Set the data down once more, in full and exactly.

▼

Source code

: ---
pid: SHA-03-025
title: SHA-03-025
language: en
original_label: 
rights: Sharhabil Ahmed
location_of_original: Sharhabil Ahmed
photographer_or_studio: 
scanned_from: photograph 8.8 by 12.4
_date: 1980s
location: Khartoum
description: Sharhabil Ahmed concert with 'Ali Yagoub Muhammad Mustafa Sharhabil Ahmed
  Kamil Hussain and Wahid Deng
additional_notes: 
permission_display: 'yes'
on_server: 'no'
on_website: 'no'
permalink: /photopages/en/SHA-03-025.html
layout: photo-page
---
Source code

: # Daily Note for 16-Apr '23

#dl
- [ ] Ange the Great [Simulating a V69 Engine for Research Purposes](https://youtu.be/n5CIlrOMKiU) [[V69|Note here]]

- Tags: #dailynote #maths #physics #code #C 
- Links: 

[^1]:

▲

▶ Solution to this problem:
Source code

: ---
pid: SHA-03-025
title: SHA-03-025
language: en
original_label: 
rights: Sharhabil Ahmed
location_of_original: Sharhabil Ahmed
photographer_or_studio: 
scanned_from: photograph 8.8 by 12.4
_date: 1980s
location: Khartoum
description: Sharhabil Ahmed concert with 'Ali Yagoub Muhammad Mustafa Sharhabil Ahmed
  Kamil Hussain and Wahid Deng
additional_notes: 
permission_display: 'yes'
on_server: 'no'
on_website: 'no'
permalink: /photopages/en/SHA-03-025.html
layout: photo-page
---
Source code

: # Daily Note for 16-Apr '23

#dl
- [ ] Ange the Great [Simulating a V69 Engine for Research Purposes](https://youtu.be/n5CIlrOMKiU) [[V69|Note here]]

- Tags: #dailynote #maths #physics #code #C 
- Links: 

[^1]:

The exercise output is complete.